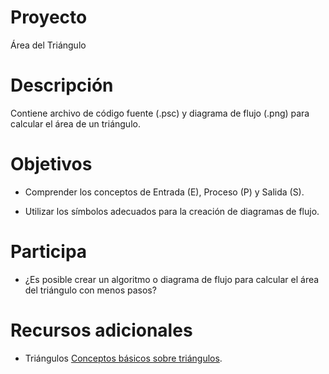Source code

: # Proyecto
Área del Triángulo

# Descripción
Contiene archivo de código fuente (.psc) y diagrama de flujo (.png) para calcular el área de un triángulo. 

# Objetivos
- Comprender los conceptos de Entrada (E), Proceso (P) y Salida (S). 

- Utilizar los símbolos adecuados para la creación de diagramas de flujo.

# Participa
- ¿Es posible crear un algoritmo o diagrama de flujo para calcular el área del triángulo con menos pasos?

# Recursos adicionales
- Triángulos [Conceptos básicos sobre triángulos](http://www.ditutor.com/geometria/area_triangulo.html).
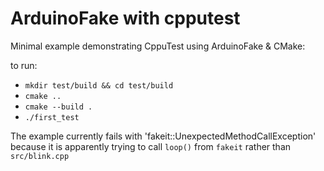 # ArduinoFake with cpputest

Minimal example demonstrating CppuTest using ArduinoFake & CMake:

to run: 
 - `mkdir test/build && cd test/build`
 - `cmake ..`
 - `cmake --build .`
 - `./first_test`

The example currently fails with 'fakeit::UnexpectedMethodCallException' because it is apparently trying to call `loop()` from `fakeit` rather than `src/blink.cpp`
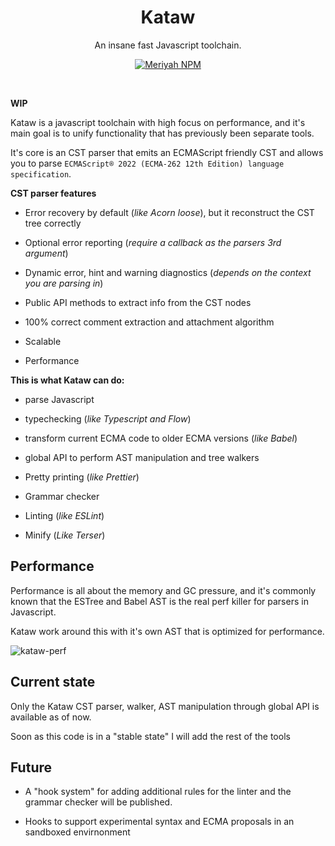 <h1 align="center">Kataw</h1>

<p align="center"> An insane fast Javascript toolchain.</p>

<p align="center">
<a href="https://github.com/kataw/kataw"><img src="https://img.shields.io/badge/code_style-kataw-ff69b4.svg?style=flat-square" alt="Meriyah NPM"/></a>
</p>
<br>

**WIP**

Kataw is a javascript toolchain with high focus on performance, and it's main goal is to unify functionality that has previously been separate tools.

It's core is an CST parser that emits an ECMAScript friendly CST and allows you to
parse `ECMAScript® 2022 (ECMA-262 12th Edition) language specification`.

**CST parser features**

- Error recovery by default (_like Acorn loose_), but it reconstruct the CST tree correctly

- Optional error reporting (_require a callback as the parsers 3rd argument_)

- Dynamic error, hint and warning diagnostics (_depends on the context you are parsing in_)

- Public API methods to extract info from the CST nodes

- 100% correct comment extraction and attachment algorithm

- Scalable

- Performance


**This is what Kataw can do:**

- parse Javascript

- typechecking (_like Typescript and Flow_)

- transform current ECMA code to older ECMA versions (_like Babel_)

- global API to perform AST manipulation and tree walkers

- Pretty printing (_like Prettier_)

- Grammar checker

- Linting (_like ESLint_)

- Minify (_Like Terser_)

## Performance 

Performance is all about the memory and GC pressure, and it's commonly known that the ESTree and Babel AST is the real perf killer for parsers in Javascript.

Kataw work around this with it's own AST that is optimized for performance.

![kataw-perf](https://user-images.githubusercontent.com/31855118/116775569-3242ff80-aa96-11eb-86b2-238a10388c36.png)


## Current state

Only the Kataw CST parser, walker, AST manipulation through global API is available as of now.

Soon as this code is in a "stable state" I will add the rest of the tools

## Future

- A "hook system" for adding additional rules for the linter and the grammar checker will be published.

- Hooks to support experimental syntax and ECMA proposals in an sandboxed envirnonment

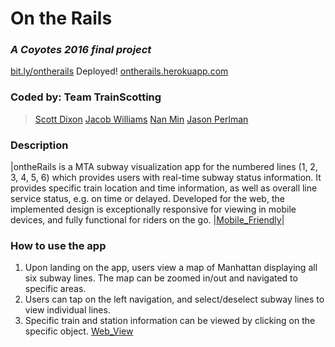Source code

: # On the Rails
### *A Coyotes 2016 final project*
[bit.ly/ontherails](https://bit.ly/ontherails)
Deployed! [ontherails.herokuapp.com](https://ontherails.herokuapp.com)

### Coded by: Team TrainScotting
>[Scott Dixon](https://github.com/dixonrscott)
>[Jacob Williams](https://github.com/jacobgwilliams)
>[Nan Min](https://github.com/nanutza)
>[Jason Perlman](https://github.com/jpperlm)

### Description
|ontheRails is a MTA subway visualization app for the numbered lines (1, 2, 3, 4, 5, 6) which provides users with real-time subway status information. It provides specific train location and time information, as well as overall line service status, e.g. on time or delayed.
Developed for the web, the implemented design is exceptionally responsive for viewing in mobile devices, and fully functional for riders on the go.
|[Mobile_Friendly]("https://github.com/dixonscottr/ontherails/tree/master/public/img/ontherails_mobile_view.png")|

### How to use the app
1) Upon landing on the app, users view a map of Manhattan displaying all six subway lines. The map can be zoomed in/out and navigated to specific areas.
2) Users can tap on the left navigation, and select/deselect subway lines to view individual lines.
3) Specific train and station information can be viewed by clicking on the specific object.
[Web_View]("https://github.com/dixonscottr/ontherails/tree/master/public/img/some_features.png")
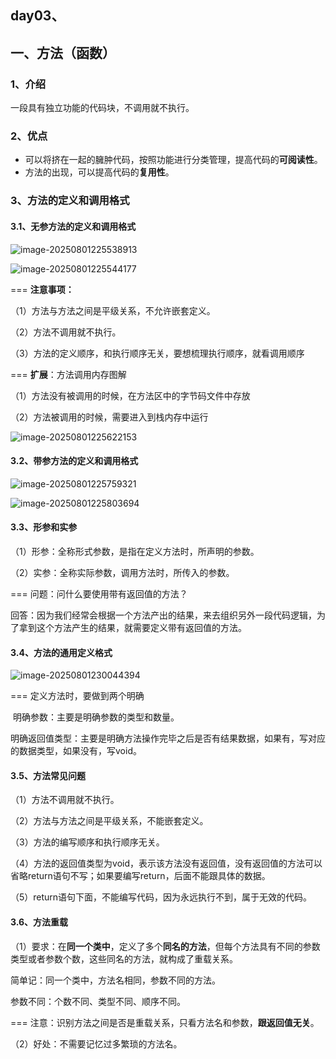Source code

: ## day03、

## 一、方法（函数）

### 1、介绍

一段具有独立功能的代码块，不调用就不执行。

### 2、优点

- 可以将挤在一起的臃肿代码，按照功能进行分类管理，提高代码的**可阅读性**。
- 方法的出现，可以提高代码的**复用性**。

### 3、方法的定义和调用格式

#### 3.1、无参方法的定义和调用格式

![image-20250801225538913](D:\软件工程\Java\java-basic\day03\assets\image-20250801225538913.png)

![image-20250801225544177](D:\软件工程\Java\java-basic\day03\assets\image-20250801225544177.png)

=== **注意事项：**

（1）方法与方法之间是平级关系，不允许嵌套定义。

（2）方法不调用就不执行。

（3）方法的定义顺序，和执行顺序无关，要想梳理执行顺序，就看调用顺序

=== **扩展**：方法调用内存图解

（1）方法没有被调用的时候，在方法区中的字节码文件中存放

（2）方法被调用的时候，需要进入到栈内存中运行

![image-20250801225622153](D:\软件工程\Java\java-basic\day03\assets\image-20250801225622153.png)

#### 3.2、带参方法的定义和调用格式

![image-20250801225759321](D:\软件工程\Java\java-basic\day03\assets\image-20250801225759321.png)

![image-20250801225803694](D:\软件工程\Java\java-basic\day03\assets\image-20250801225803694.png)

#### 3.3、形参和实参

（1）形参：全称形式参数，是指在定义方法时，所声明的参数。

（2）实参：全称实际参数，调用方法时，所传入的参数。

=== 问题：问什么要使用带有返回值的方法？

回答：因为我们经常会根据一个方法产出的结果，来去组织另外一段代码逻辑，为了拿到这个方法产生的结果，就需要定义带有返回值的方法。

#### 3.4、方法的通用定义格式

![image-20250801230044394](D:\软件工程\Java\java-basic\day03\assets\image-20250801230044394.png)

=== 定义方法时，要做到两个明确

​	明确参数：主要是明确参数的类型和数量。

​	明确返回值类型：主要是明确方法操作完毕之后是否有结果数据，如果有，写对应的数据类型，如果没有，写void。

#### 3.5、方法常见问题

（1）方法不调用就不执行。

（2）方法与方法之间是平级关系，不能嵌套定义。

（3）方法的编写顺序和执行顺序无关。

（4）方法的返回值类型为void，表示该方法没有返回值，没有返回值的方法可以省略return语句不写；如果要编写return，后面不能跟具体的数据。

（5）return语句下面，不能编写代码，因为永远执行不到，属于无效的代码。

#### 3.6、方法重载

（1）要求：在**同一个类中**，定义了多个**同名的方法**，但每个方法具有不同的参数类型或者参数个数，这些同名的方法，就构成了重载关系。

简单记：同一个类中，方法名相同，参数不同的方法。

参数不同：个数不同、类型不同、顺序不同。

=== 注意：识别方法之间是否是重载关系，只看方法名和参数，**跟返回值无关**。

（2）好处：不需要记忆过多繁琐的方法名。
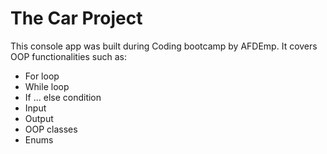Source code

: # The Car Project

This console app was built during Coding bootcamp by AFDEmp. It covers OOP functionalities such as:
   * For loop
   * While loop
   * If ... else condition
   * Input
   * Output
   * OOP classes
   * Enums
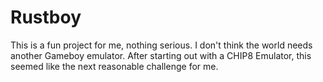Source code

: # Rustboy

This is a fun project for me, nothing serious. I don't think the world needs another Gameboy emulator. 
After starting out with a CHIP8 Emulator, this seemed like the next reasonable challenge for me.
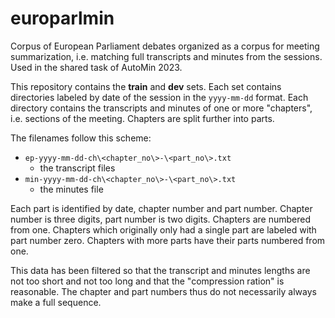 # europarlmin
Corpus of European Parliament debates organized as a corpus for meeting summarization, i.e. matching full transcripts and minutes from the sessions. Used in the shared task of AutoMin 2023.

This repository contains the **train** and **dev** sets. Each set contains directories labeled by date of the session in the ``yyyy-mm-dd`` format. Each directory contains the transcripts and minutes of one or more "chapters", i.e. sections of the meeting. Chapters are split further into parts.

The filenames follow this scheme:
- ``ep-yyyy-mm-dd-ch\<chapter_no\>-\<part_no\>.txt``
  - the transcript files
- ``min-yyyy-mm-dd-ch\<chapter_no\>-\<part_no\>.txt``
  - the minutes file
  
Each part is identified by date, chapter number and part number. Chapter number is three digits, part number is two digits. Chapters are numbered from one. Chapters which originally only had a single part are labeled with part number zero. Chapters with more parts have their parts numbered from one.

This data has been filtered so that the transcript and minutes lengths are not too short and not too long and that the "compression ration" is reasonable. The chapter and part numbers thus do not necessarily always make a full sequence.
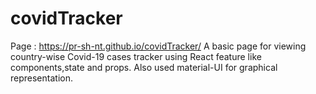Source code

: # covidTracker
Page : https://pr-sh-nt.github.io/covidTracker/ 
A basic page for viewing country-wise Covid-19 cases tracker using React feature like components,state and props.
Also used material-UI for graphical representation.
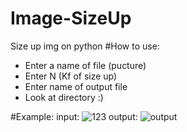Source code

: # Image-SizeUp
Size up img on python 
#How to use:
- Enter a name of file (pucture)
- Enter N (Kf of size up)
- Enter name of output file
- Look at directory :)

#Example:
input:
![123](https://user-images.githubusercontent.com/52812804/116964821-a23fc880-acd6-11eb-9e62-45a084ca8203.jpg)
output:
![output](https://user-images.githubusercontent.com/52812804/116964825-a66be600-acd6-11eb-8f46-533024b2575e.jpg)
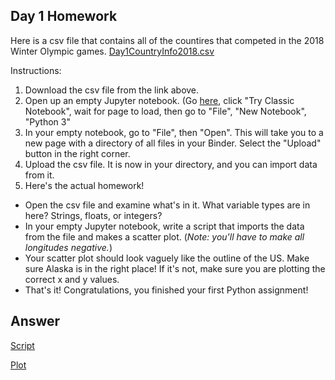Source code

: ## Day 1 Homework

Here is a csv file that contains all of the countires that competed in the 2018 Winter Olympic games. 
[Day1CountryInfo2018.csv](http://ucd-python-bootcamp.github.io/Bootcamp2021/HW_files/Day1CountryInfo2018.csv) 

Instructions:
  1. Download the csv file from the link above. 
  2. Open up an empty Jupyter notebook. (Go [here](https://jupyter.org/try), click "Try Classic Notebook", wait for page to load, then go to "File", "New Notebook", "Python 3"
  3. In your empty notebook, go to "File", then "Open". This will take you to a new page with a directory of all files in your Binder. Select the "Upload" button in the right corner.
  4. Upload the csv file. It is now in your directory, and you can import data from it. 
  5. Here's the actual homework! 
  
  - Open the csv file and examine what's in it. What variable types are in here? Strings, floats, or integers? 
  - In your empty Jupyter notebook, write a script that imports the data from the file and makes a scatter plot. (_Note: you'll have to make all longitudes negative._)
  - Your scatter plot should look vaguely like the outline of the US. Make sure Alaska is in the right place! If it's not, make sure you are plotting the correct x and y values.
  - That's it! Congratulations, you finished your first Python assignment! 
  
## Answer
[Script](http://python-bootcamp-ucd.github.io/bootcamp2020/hw1.py)

[Plot](http://python-bootcamp-ucd.github.io/bootcamp2020/Day_1_HW_Answer.png)
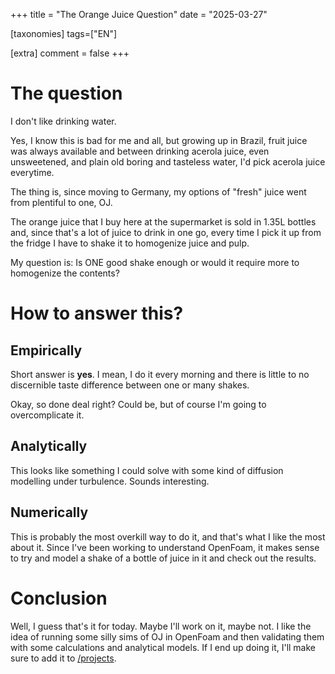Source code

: +++
title = "The Orange Juice Question"
date = "2025-03-27"

[taxonomies]
tags=["EN"]


[extra]
comment = false
+++

# The question

I don't like drinking water. 

Yes, I know this is bad for me and all, but growing up in Brazil, fruit juice was always available and between drinking acerola juice, even unsweetened, and plain old boring and tasteless water, I'd pick acerola juice everytime.

The thing is, since moving to Germany, my options of "fresh" juice went from plentiful to one, OJ.

The orange juice that I buy here at the supermarket is sold in 1.35L bottles and, since that's a lot of juice to drink in one go, every time I pick it up from the fridge I have to shake it to homogenize juice and pulp.

My question is: Is ONE good shake enough or would it require more to homogenize the contents?

# How to answer this?

## Empirically
Short answer is **yes**. I mean, I do it every morning and there is little to no discernible taste difference between one or many shakes.

Okay, so done deal right? Could be, but of course I'm going to overcomplicate it.

## Analytically
This looks like something I could solve with some kind of diffusion modelling under turbulence. Sounds interesting.

## Numerically
This is probably the most overkill way to do it, and that's what I like the most about it. Since I've been working to understand OpenFoam, it makes sense to try and model a shake of a bottle of juice in it and check out the results.

# Conclusion
Well, I guess that's it for today. Maybe I'll work on it, maybe not. I like the idea of running some silly sims of OJ in OpenFoam and then validating them with some calculations and analytical models.
If I end up doing it, I'll make sure to add it to [/projects](/projects).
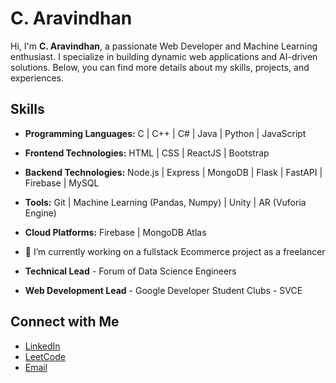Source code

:# C. Aravindhan

Hi, I'm **C. Aravindhan**, a passionate Web Developer and Machine Learning enthusiast. I specialize in building dynamic web applications and AI-driven solutions. Below, you can find more details about my skills, projects, and experiences.

## Skills
- **Programming Languages:** C | C++ | C# | Java | Python | JavaScript
- **Frontend Technologies:** HTML | CSS | ReactJS | Bootstrap
- **Backend Technologies:** Node.js | Express | MongoDB | Flask | FastAPI | Firebase | MySQL
- **Tools:** Git | Machine Learning (Pandas, Numpy) | Unity | AR (Vuforia Engine)
- **Cloud Platforms:** Firebase | MongoDB Atlas

- 🔭 I’m currently working on a fullstack Ecommerce project as a freelancer

- **Technical Lead** - Forum of Data Science Engineers
- **Web Development Lead** - Google Developer Student Clubs - SVCE

## Connect with Me
- [LinkedIn](https://www.linkedin.com/in/aravindhan-chakravarthy/)
- [LeetCode](https://leetcode.com/u/CowTheGreat/)
- [Email](mailto:cowara987@gmail.com)

<!--
**CowTheGreat/CowTheGreat** is a ✨ _special_ ✨ repository because its `README.md` (this file) appears on your GitHub profile.

Here are some ideas to get you started:

- 🔭 I’m currently working on ...
- 🌱 I’m currently learning ...
- 👯 I’m looking to collaborate on ...
- 🤔 I’m looking for help with ...
- 💬 Ask me about ...
- 📫 How to reach me: ...
- 😄 Pronouns: ...
- ⚡ Fun fact: ...
-->
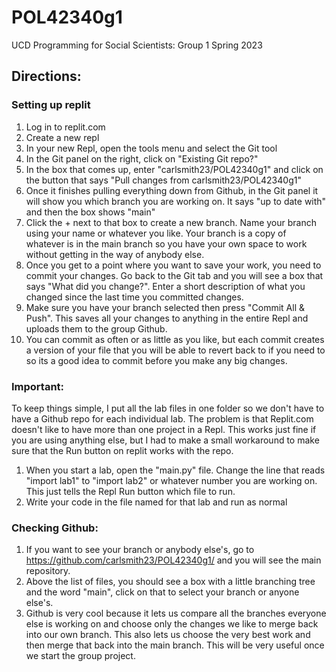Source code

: # POL42340g1
UCD Programming for Social Scientists: Group 1 Spring 2023

## Directions:
   
### Setting up replit
1. Log in to replit.com
2. Create a new repl
3. In your new Repl, open the tools menu and select the Git tool
4. In the Git panel on the right, click on "Existing Git repo?"
5. In the box that comes up, enter "carlsmith23/POL42340g1" and click on the button that says "Pull changes from carlsmith23/POL42340g1"
6. Once it finishes pulling everything down from Github, in the Git panel it will show you which branch you are working on. It says "up to date with" and then the box shows "main"
7. Click the + next to that box to create a new branch. Name your branch using your name or whatever you like. Your branch is a copy of whatever is in the main branch so you have your own space to work without getting in the way of anybody else.
8. Once you get to a point where you want to save your work, you need to commit your changes. Go back to the Git tab and you will see a box that says "What did you change?". Enter a short description of what you changed since the last time you committed changes. 
9. Make sure you have your branch selected then press "Commit All & Push".    This saves all your changes to anything in the entire Repl and uploads them to the group Github.
10. You can commit as often or as little as you like, but each commit creates a version of your file that you will be able to revert back to if you need to so its a good idea to commit before you make any big changes.

### Important:
To keep things simple, I put all the lab files in one folder so we don't have to have a Github repo for each individual lab. The problem is that Replit.com doesn't like to have more than one project in a Repl. This works just fine if you are using anything else, but I had to make a small workaround to make sure that the Run button on replit works with the repo.
 
1. When you start a lab, open the "main.py" file. Change the line that reads "import lab1" to "import lab2" or whatever number you are working on. This just tells the Repl Run button which file to run.
2. Write your code in the file named for that lab and run as normal

### Checking Github:
1. If you want to see your branch or anybody else's, go to https://github.com/carlsmith23/POL42340g1/ and you will see the main repository.
2. Above the list of files, you should see a box with a little branching tree and the word "main", click on that to select your branch or anyone else's. 
3. Github is very cool because it lets us compare all the branches everyone else is working on and choose only the changes we like to merge back into our own branch. This also lets us choose the very best work and then merge that back into the main branch. This will be very useful once we start the group project.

________________

PROBLEM =
Taking the records above as input, show every line in which the word "information" is present.

WRITTEN SOLUTION =
|ontheRails is a MTA subway visualization app for the numbered lines (1, 2, 3, 4, 5, 6) which provides users with real-time subway status information. It provides specific train location and time information, as well as overall line service status, e.g. on time or delayed.
3) Specific train and station information can be viewed by clicking on the specific object.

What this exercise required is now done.